Question

Let f : \(\R^2 → \R\) be defined as follows :
\(f(x,y)=\begin{cases}    \frac{x^4y^3}{x^6+y^6} & \text{if }(x,y) \ne (0,0)\\     0  & \text{if } (x,y)=(0,0) \end{cases}\)
Then

• A. \(\lim\limits_{t \rightarrow 0}\frac{f(t,t)-f(0,0)}{t}\) exists and equals \(\frac{1}{2}\)
• B. \(\frac{∂f}{∂x}|_{(0,0)}\) exists and equals 0
• C. \(\frac{∂f}{∂y}|_{(0,0)}\) exists and equals 0
• D. \(\lim\limits_{t \rightarrow 0}\frac{f(t,2t)-f(0,0)}{t}\) exists and equals \(\frac{1}{3}\)

Answer 1

The Correct Option is A, B, C

To determine the behavior of the function \( f(x, y) \) at the origin and evaluate the limits and derivatives, we need to carefully analyze the given conditions.

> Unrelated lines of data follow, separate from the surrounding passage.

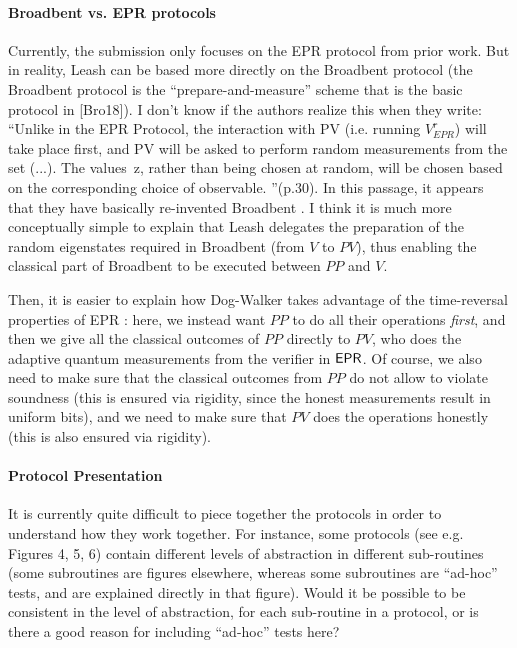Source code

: \documentclass[12pt]{article}
\newcommand{\DW}{{\sf Dog-Walker }}
\newcommand{\Leash}{{\sf Leash }}
\newcommand{\Broad}{{\sf Broadbent }}
\newcommand{\EPR}{{\sf EPR }}
\begin{document}
\paragraph{\Broad vs. \EPR protocols}
\label{sec:broad-EPR}
Currently, the submission only focuses on the \EPR protocol from prior work. But in reality, \Leash can be based more directly on the \Broad protocol (the \Broad protocol is the ``prepare-and-measure'' scheme that is the basic protocol in [Bro18]). I don't know if the authors realize this when they write: ``Unlike in the EPR Protocol,
the interaction with PV (i.e. running $V^r_{EPR}$) will take place first, and PV will be asked to perform random
measurements from the set (...). The values~z, rather than being chosen at random, will be
chosen based on the corresponding choice of observable. ''(p.30). In this passage, it appears that they have basically re-invented \Broad. I think it is much more conceptually simple to explain that \Leash delegates the preparation of the random eigenstates required in \Broad (from $V$ to $PV$), thus enabling the classical part of \Broad to be executed between $PP$ and $V$.

Then, it is easier to explain how \DW takes advantage of the time-reversal properties of \EPR: here, we instead want $PP$ to do all their operations \emph{first}, and then we give all the classical outcomes of $PP$ directly to $PV$, who does the adaptive quantum measurements from the verifier in $\EPR$. Of course, we also need to make sure that the classical outcomes from $PP$ do not allow to violate soundness (this is ensured via rigidity, since the honest measurements result in uniform bits), and we need to make sure that $PV$ does the operations honestly (this is also ensured via rigidity).

\paragraph{Protocol Presentation}

It is currently quite difficult to piece together the protocols in order to understand how they work together. For instance, some protocols (see e.g. Figures 4, 5, 6) contain different levels of abstraction in different sub-routines (some subroutines are figures elsewhere, whereas some subroutines are ``ad-hoc'' tests, and are explained directly in that figure). Would it be possible to be consistent in the level of abstraction, for each sub-routine in a protocol, or is there a good reason for including ``ad-hoc'' tests here?
\end{document}
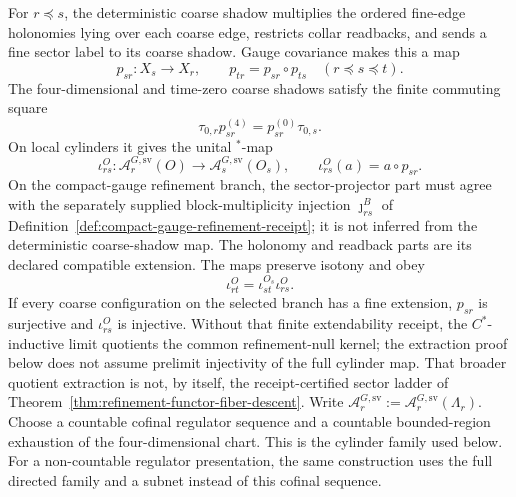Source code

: \begin{definition}
For \(r\preceq s\), the deterministic coarse shadow multiplies the ordered fine-edge
holonomies lying over each coarse edge, restricts collar readbacks, and sends a fine sector label
to its coarse shadow. Gauge covariance makes this a map
\[
p_{sr}:X_s\longrightarrow X_r,
\qquad
p_{tr}=p_{sr}\circ p_{ts}\quad(r\preceq s\preceq t).
\]
The four-dimensional and time-zero coarse shadows satisfy the finite commuting square
\[
\tau_{0,r}p_{sr}^{(4)}=p_{sr}^{(0)}\tau_{0,s}.
\]
On local cylinders it gives the unital \(^*\)-map
\[
\iota_{rs}^{O}:\mathcal A_r^{G,\mathrm{sv}}(O)\longrightarrow
\mathcal A_s^{G,\mathrm{sv}}(O_s),
\qquad
\iota_{rs}^{O}(a)=a\circ p_{sr}.
\]
On the compact-gauge refinement branch, the sector-projector part must agree with the separately
supplied block-multiplicity injection \(\jmath_{rs}^{B}\) of
Definition~\ref{def:compact-gauge-refinement-receipt}; it is not inferred from the deterministic
coarse-shadow map. The holonomy and readback parts are its declared compatible extension. The maps
preserve isotony and obey
\[
\iota_{rt}^{O}=\iota_{st}^{O_s}\iota_{rs}^{O}.
\]
If every coarse configuration on the selected branch has a fine extension, \(p_{sr}\) is
surjective and \(\iota_{rs}^{O}\) is injective. Without that finite extendability receipt, the
\(C^*\)-inductive limit quotients the common refinement-null kernel; the extraction proof below
does not assume prelimit injectivity of the full cylinder map. That broader quotient extraction is
not, by itself, the receipt-certified sector ladder of
Theorem~\ref{thm:refinement-functor-fiber-descent}.
Write \(\mathcal A_r^{G,\mathrm{sv}}:=
\mathcal A_r^{G,\mathrm{sv}}(\Lambda_r)\).
Choose a countable cofinal regulator sequence and a countable bounded-region exhaustion of the
four-dimensional chart. This is the cylinder family used below. For a non-countable regulator
presentation, the same construction uses the full directed family and a subnet instead of this
cofinal sequence.
\end{definition}

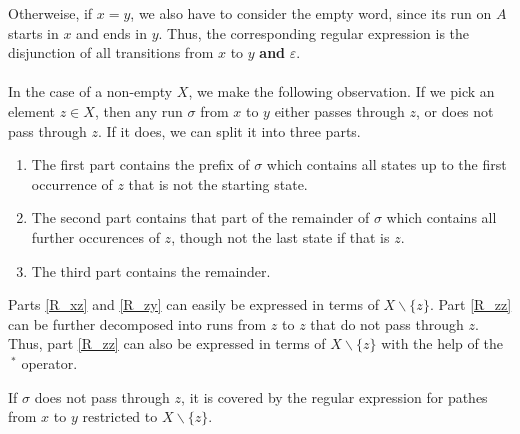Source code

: Otherweise, if $x = y$, we also have to consider the empty word, since its run on $A$ starts in $x$ and ends in $y$.
Thus, the corresponding regular expression is the disjunction of all transitions from $x$ to $y$ \textbf{and} $\varepsilon$.

\paragraph{}
In the case of a non-empty $X$, we make the following observation. 
If we pick an element $z \in X$, then any run $\sigma$ from $x$ to $y$ either passes through $z$, or does not pass through $z$.
If it does, we can split it into three parts.
\begin{enumerate}[label=(\roman*)]
    \item  \label{R_xz}
        The first part contains the prefix of $\sigma$ which contains all states up to the first occurrence of $z$ that is not the starting state.
    \item  \label{R_zz}
        The second part contains that part of the remainder of $\sigma$ which contains all further occurences of $z$, though not the last state if that is $z$.
    \item  \label{R_zy}
        The third part contains the remainder.
\end{enumerate}

Parts \ref{R_xz} and \ref{R_zy} can easily be expressed in terms of $X\backslash\{z\}$.
Part \ref{R_zz} can be further decomposed into runs from $z$ to $z$ that do not pass through $z$.
Thus, part \ref{R_zz} can also be expressed in terms of $X\backslash\{z\}$ with the help of the $\ ^*$ operator.

If $\sigma$ does not pass through $z$, it is covered by the regular expression for pathes from $x$ to $y$ restricted to $X\backslash\{z\}$.


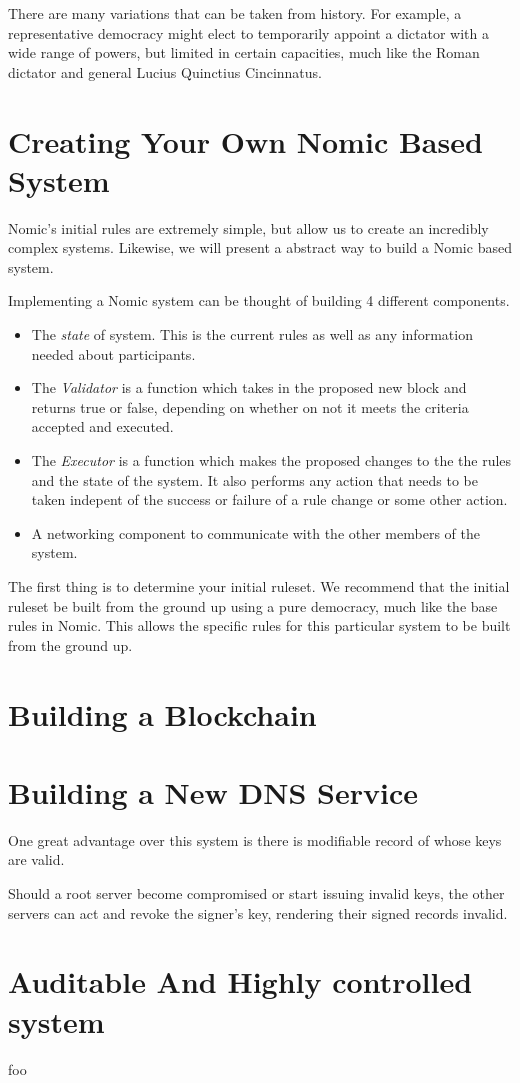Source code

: \documentclass[11pt,letterpaper]{article}
\begin{document}
	There are many variations that can be taken from history.  
	For example, a representative democracy might elect to temporarily appoint a dictator with a wide range of powers, but limited in certain capacities, much like the Roman dictator and general Lucius Quinctius Cincinnatus.
	
	
	\section{Creating Your Own Nomic Based System}
	
	
	Nomic's initial rules are extremely simple, but allow us to create an incredibly complex systems.
	Likewise, we will present a abstract way to build a Nomic based system.
	
	Implementing a Nomic system can be thought of building 4 different components.
	\begin{itemize}
		\item The \textit{state} of system.  This is the current rules as well as any information needed about participants.
		\item The \textit{Validator}  is  a function which takes in the proposed new block and  returns true or false, depending on whether on not it meets the criteria accepted and executed.
		\item The \textit{Executor} is a function which makes the proposed changes to the the rules and the state of the system.  It also performs any action that needs to be taken indepent of the success or failure of a rule change or some other action.
		\item A networking component to communicate with the other members of the system.
	\end{itemize}
	
	The first thing is to determine your initial ruleset.
	We recommend that the initial ruleset be built from the ground up using a pure democracy, much like the base rules in Nomic.
	This allows the specific rules for this particular system to be built from the ground up.
	
	
	
	\section{Building a Blockchain}
	
	\section{Building a New DNS Service}
	
	One great advantage over this system is there is modifiable record of whose keys are valid.
	
	Should a root server become compromised or start issuing invalid keys, the other servers can act and revoke the signer's key, rendering their signed records invalid.
	
	\section{Auditable And Highly controlled system}
	
	
	
	
	foo \cite{camilleri2010playing}
	 \cite{tezos}
	
	
\end{document}
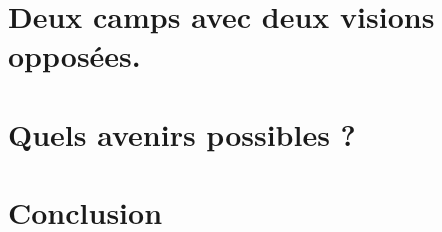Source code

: \documentclass[12pt,a4paper]{article}
\begin{document}
\subsection{}

\subsection{}

\subsection{}

\section{Deux camps avec deux visions opposées.}

\subsection{}

\subsection{}

\section{Quels avenirs possibles ?}

\subsection{}

\subsection{}

\subsection{}

\section{Conclusion}
\end{document}
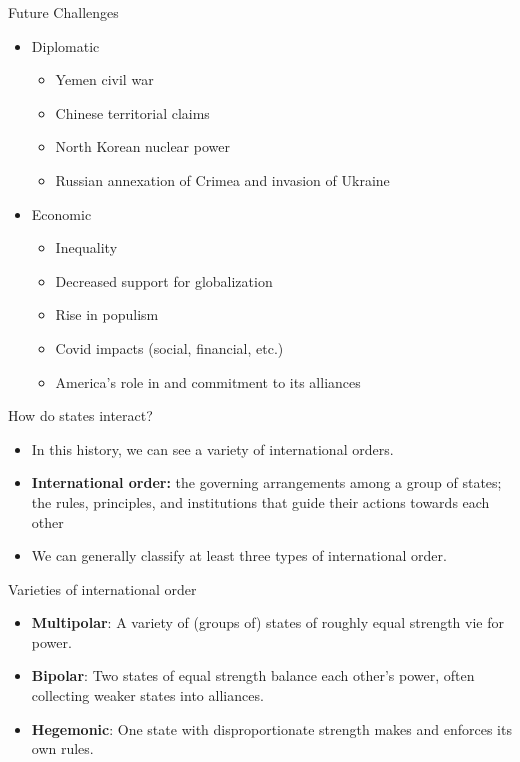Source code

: \documentclass[handout]{beamer}
\begin{document}
\begin{frame}{\LARGE Future Challenges}
	\begin{itemize}
		\item Diplomatic
		\begin{itemize}
			\item Yemen civil war
			\item Chinese territorial claims
			\item North Korean nuclear power
			\item Russian annexation of Crimea and invasion of Ukraine \pause
		\end{itemize}
	\end{itemize}
	\begin{itemize}
		\item Economic
		\begin{itemize}
			\item Inequality
			\item Decreased support for globalization
			\item Rise in populism
			\item Covid impacts (social, financial, etc.)
			\item America's role in and commitment to its alliances			
		\end{itemize}
	\end{itemize}
\end{frame}

\begin{frame}{\LARGE How do states interact?}
\begin{itemize} 
	\item In this history, we can see a variety of international orders. \pause
    \item \textbf{International order:} the governing arrangements among a group of states; the rules, principles, and institutions that guide their actions towards each other \pause
    \item We can generally classify at least three types of international order.
\end{itemize}
\end{frame}

\begin{frame}{\LARGE Varieties of international order}
\begin{itemize}
    \item \textbf{Multipolar}: A variety of (groups of) states of roughly equal strength vie for power. \pause
    \item \textbf{Bipolar}: Two states of equal strength balance each other's power, often collecting weaker states into alliances. \pause
    \item \textbf{Hegemonic}: One state with disproportionate strength makes and enforces its own rules.
    
\end{itemize}
\end{frame}
\end{document}
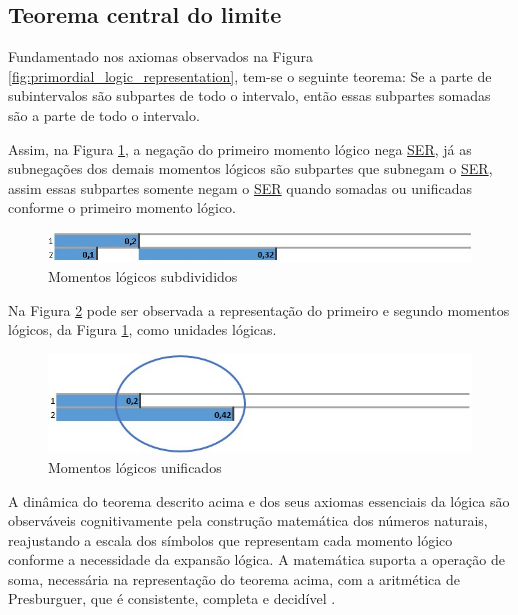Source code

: \subsection{Teorema central do limite}
Fundamentado nos axiomas observados na Figura \ref{fig:primordial_logic_representation}, tem-se o seguinte teorema: Se a parte de subintervalos são subpartes de todo o intervalo, então essas subpartes somadas são a parte de todo o intervalo.

Assim, na Figura \ref{fig:second_logical_moment}, a negação do primeiro momento lógico nega \underline{SER}, já as subnegações dos demais momentos lógicos são subpartes que subnegam o \underline{SER}, assim essas subpartes somente negam o \underline{SER} quando somadas ou unificadas conforme o primeiro momento lógico.
	\begin{figure}[H]
	\caption{Momentos lógicos subdivididos}
	\label{fig:second_logical_moment}
	\centering
	\includegraphics[scale=.8]{sections/images/second_logical_moment.jpg}
	\end{figure}

Na Figura \ref{fig:logical_units} pode ser observada a representação do primeiro e segundo momentos lógicos, da Figura \ref{fig:second_logical_moment}, como unidades lógicas.
	\begin{figure}[H]
	\caption{Momentos lógicos unificados}
	\label{fig:logical_units}
	\centering
	\includegraphics[scale=.8]{sections/images/logical_units.jpg}
	\end{figure}

A dinâmica do teorema descrito acima e dos seus axiomas essenciais da lógica são observáveis cognitivamente pela construção matemática dos números naturais, reajustando a escala dos símbolos que representam cada momento lógico conforme a necessidade da expansão lógica. A matemática suporta a operação de soma, necessária na representação do teorema acima, com a aritmética de Presburguer, que é consistente, completa e decidível \cite{wiki_arithmetic_presburger}.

The function is defined as:

\(f(x,y)=\begin{cases} \frac{x^4y^3}{x^6+y^6} & \text{if }(x,y) \ne (0,0)\\ 0 & \text{if } (x,y)=(0,0) \end{cases}\)

1. We first verify \(\lim\limits_{t \rightarrow 0}\frac{f(t,t)-f(0,0)}{t}\):

   Plug in \( x = t \) and \( y = t \), then:

   \( f(t, t) = \frac{t^4 \cdot t^3}{t^6 + t^6} = \frac{t^7}{2t^6} = \frac{t}{2} \)

   Thus, \(\frac{f(t,t)-f(0,0)}{t} = \frac{\frac{t}{2} - 0}{t} = \frac{1}{2}\).

   Taking the limit as \( t \rightarrow 0 \), we find:

   \(\lim\limits_{t \rightarrow 0}\frac{f(t,t)-f(0,0)}{t} = \frac{1}{2}\).

2. Derivatives at \((0,0)\):
   • Partial derivative of \(f\) with respect to \(x\) at \((0,0)\):

     The partial derivative is defined as:

     \( \frac{∂f}{∂x}|_{(0,0)} = \lim_{h \to 0} \frac{f(h,0) - f(0,0)}{h} \)

     When \( y = 0 \), \( f(h,0) = 0 \), so:

     \( \frac{∂f}{∂x}|_{(0,0)} = \lim_{h \to 0} \frac{0 - 0}{h} = 0 \)

   • Partial derivative of \(f\) with respect to \(y\) at \((0,0)\):

     The partial derivative is defined as:

     \( \frac{∂f}{∂y}|_{(0,0)} = \lim_{k \to 0} \frac{f(0,k) - f(0,0)}{k} \)

     When \( x = 0 \), \( f(0,k) = 0 \), so:

     \( \frac{∂f}{∂y}|_{(0,0)} = \lim_{k \to 0} \frac{0 - 0}{k} = 0 \)

3. Finally, verify \(\lim\limits_{t \rightarrow 0}\frac{f(t,2t)-f(0,0)}{t}\):

   Set \(x = t\) and \(y = 2t\), then:

   \( f(t, 2t) = \frac{t^4 \cdot (2t)^3}{t^6 + (2t)^6} = \frac{8t^7}{t^6 + 64t^6} = \frac{8t}{65} \)

   Then, \(\frac{f(t,2t)-f(0,0)}{t} = \frac{\frac{8t}{65} - 0}{t} = \frac{8}{65}\).

From the above analysis, the correct options are:

• \(\lim\limits_{t \rightarrow 0}\frac{f(t,t)-f(0,0)}{t}\) exists and equals \(\frac{1}{2}\)
• \(\frac{∂f}{∂x}|_{(0,0)}\) exists and equals 0
• \(\frac{∂f}{∂y}|_{(0,0)}\) exists and equals 0